One of the reasons that software testing is challenging, both intellectually and practically, is that the information about the state of the system under test is partial. It’s part of the testing role to formulate a model (or, more usually, a cloud of overlapping, incomplete and contradictory models) that represent our best view of the system at any given time and we’ve developed a collection of monochrome boxes that reflect the idea that access to source code can help make sense of it. But even that doesn’t equate to an understanding of the model that the software has when it operates. For example:
- The tester may not follow the source code (completely).
- External libraries may implement a substantial part of the functionality but appear minimally in the source.
- Interactions with other layers, such as the operating system for file operations, will form part of the model without being part of the codebase.
- If the source code is compiled, it may be optimised in ways that contradict the tester’s understanding.
And the tester isn’t the only person without a clear idea of the system’s take on the world. Some end users would find value in understanding the software states and how they are transitioned. Even developers would welcome a way to see the bigger picture easily when they’re in code they don’t modify often.
An aside. A few weeks ago, during heavy rain, I heard a rapid and repetitive thudding on our flat kitchen roof. I assumed was a drip and when the rain had stopped I got up and had a look. There were two obvious candidates: a join in the guttering between us and next door and a TV aerial pointing slightly below the horizontal. The weather was dry but I know about soak testing, so I poured a bucket of water over the aerial and another into the guttering which prompted water droplets forming on the joint and falling in a rhythmic way.
I’m no guttering expert (although as a student I once got mistaken for a tramp; that’s a different kind of gutter) but I could see that a clip on a plastic band that applied pressure to the two pipes had cracked, opening up the seal. I squirted some sealant into the joint and forced the clip shut.

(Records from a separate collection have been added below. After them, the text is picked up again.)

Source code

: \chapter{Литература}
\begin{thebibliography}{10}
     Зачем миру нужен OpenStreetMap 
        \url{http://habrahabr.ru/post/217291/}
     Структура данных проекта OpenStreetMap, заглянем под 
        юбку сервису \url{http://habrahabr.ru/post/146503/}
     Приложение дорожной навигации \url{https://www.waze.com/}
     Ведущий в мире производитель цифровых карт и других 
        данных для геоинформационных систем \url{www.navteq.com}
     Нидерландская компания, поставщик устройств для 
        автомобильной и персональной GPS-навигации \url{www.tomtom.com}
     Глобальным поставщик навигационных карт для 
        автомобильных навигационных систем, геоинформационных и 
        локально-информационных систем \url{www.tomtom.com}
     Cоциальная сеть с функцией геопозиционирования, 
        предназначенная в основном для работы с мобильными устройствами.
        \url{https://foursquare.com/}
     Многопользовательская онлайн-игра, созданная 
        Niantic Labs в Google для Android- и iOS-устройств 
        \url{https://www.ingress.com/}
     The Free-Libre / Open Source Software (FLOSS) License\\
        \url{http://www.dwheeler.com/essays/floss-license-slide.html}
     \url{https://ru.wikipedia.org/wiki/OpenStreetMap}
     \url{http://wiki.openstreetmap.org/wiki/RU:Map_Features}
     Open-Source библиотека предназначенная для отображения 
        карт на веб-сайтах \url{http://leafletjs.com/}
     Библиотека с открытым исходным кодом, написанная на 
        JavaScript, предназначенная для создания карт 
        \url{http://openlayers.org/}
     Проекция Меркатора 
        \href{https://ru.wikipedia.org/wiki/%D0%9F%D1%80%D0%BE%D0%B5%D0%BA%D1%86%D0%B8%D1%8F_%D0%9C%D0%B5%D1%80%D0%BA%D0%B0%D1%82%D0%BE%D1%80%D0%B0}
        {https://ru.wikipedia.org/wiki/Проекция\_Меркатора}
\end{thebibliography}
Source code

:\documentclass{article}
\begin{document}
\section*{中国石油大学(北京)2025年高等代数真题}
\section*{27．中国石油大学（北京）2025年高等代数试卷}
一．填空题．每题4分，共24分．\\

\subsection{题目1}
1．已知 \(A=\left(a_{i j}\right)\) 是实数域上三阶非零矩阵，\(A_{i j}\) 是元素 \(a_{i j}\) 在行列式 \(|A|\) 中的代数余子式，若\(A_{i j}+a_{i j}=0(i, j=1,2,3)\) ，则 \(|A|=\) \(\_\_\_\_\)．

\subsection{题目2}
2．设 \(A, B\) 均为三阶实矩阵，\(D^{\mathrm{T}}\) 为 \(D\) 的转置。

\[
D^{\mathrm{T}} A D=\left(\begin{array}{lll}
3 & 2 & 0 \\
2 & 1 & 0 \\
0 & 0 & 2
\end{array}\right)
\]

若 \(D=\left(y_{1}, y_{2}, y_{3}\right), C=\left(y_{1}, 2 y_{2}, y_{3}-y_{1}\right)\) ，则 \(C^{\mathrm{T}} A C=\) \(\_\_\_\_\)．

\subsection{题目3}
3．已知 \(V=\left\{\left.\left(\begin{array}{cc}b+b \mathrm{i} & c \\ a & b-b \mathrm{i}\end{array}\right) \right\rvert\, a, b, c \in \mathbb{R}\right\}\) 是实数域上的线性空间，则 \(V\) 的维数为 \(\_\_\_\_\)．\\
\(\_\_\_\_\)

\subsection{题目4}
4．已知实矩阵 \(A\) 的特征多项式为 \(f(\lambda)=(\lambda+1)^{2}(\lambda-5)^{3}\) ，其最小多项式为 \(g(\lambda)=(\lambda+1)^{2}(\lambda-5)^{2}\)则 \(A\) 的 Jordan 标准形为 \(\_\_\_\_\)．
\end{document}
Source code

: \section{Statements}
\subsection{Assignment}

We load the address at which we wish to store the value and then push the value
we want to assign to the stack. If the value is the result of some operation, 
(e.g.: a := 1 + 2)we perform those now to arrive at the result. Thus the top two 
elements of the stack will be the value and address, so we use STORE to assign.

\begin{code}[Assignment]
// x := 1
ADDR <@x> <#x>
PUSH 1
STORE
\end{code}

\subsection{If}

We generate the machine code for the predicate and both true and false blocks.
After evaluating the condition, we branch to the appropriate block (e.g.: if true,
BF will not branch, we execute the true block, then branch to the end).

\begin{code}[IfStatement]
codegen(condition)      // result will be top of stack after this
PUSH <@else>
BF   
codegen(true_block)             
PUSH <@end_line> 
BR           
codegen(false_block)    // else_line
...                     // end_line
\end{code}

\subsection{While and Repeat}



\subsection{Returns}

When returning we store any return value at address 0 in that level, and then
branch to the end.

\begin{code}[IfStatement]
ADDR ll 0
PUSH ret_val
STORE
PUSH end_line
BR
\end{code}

After cursing for a while, I drilled through the band and the guttering, put a bolt through the hole and tightened a nut onto it. Pouring more water in showed no leak so I put some grease on the nut and bolt to waterproof them for the future me revisting the cheap and cheerful repair and made myself a nice cup of tea.
And the point of this DIY yarn? While I was on the roof it occurred to me that my model of the system I was testing and working with was very close to being the system itself. I can touch or visualise the entire thing easily. Sure, there are levels beyond my comprehension – I don’t understand the chemical or physical properties of the materials used to manufacture the guttering, the nut and bolt or the clip but I have general experience of plastics, metals and so on that covers enough of that to give me what I need.
Even considering the wider systems in which this is a small component, I could initially see that there were multiple candidates for the source of the drip and latterly recognise that when it gets wet the bolt might rust which would make further maintenance more difficult.
That’s not to suggest that all software can be reduced to the complexity of a joint between two half-pipes or that all physical things can be analysed simply by looking and interacting – I wouldn’t have a chance with the engine in my car, for example. But, it is the case that the more of the underlying thing that can be inspected, the less effort is required to create the initial models and the more time can be spent on refining and testing them.
So I’m going to be giving myself some time to think what we can do to make the model the software I’m testing has of its state – or, more realistically, the sub-models it has of the bits of state of interest at any given time – more available and useful to the testers and other users.
For the record, I noted down my initial thoughts while I was writing this:
- when reporting derived metrics the raw data should be available too,
- logging should be as complete as possible or (to some sensible level) complete logging should be available,
- log time stamps from different components should be in step,
- error and warning messages should be precise, clear and informative,
- similar operations on the model should be similar operations in the view,
- similar structures (semantically and/or physically) should have similar realisations in the product,
- naming conventions should be consistent and transparent from the UI through the variables in the code to the model itself,
- any extra reporting must be trustworthy, and the trust should be economic to establish, or else we’ll have an additional test burden.
These seem to be concerned with consistency and testability. Where else should I be looking?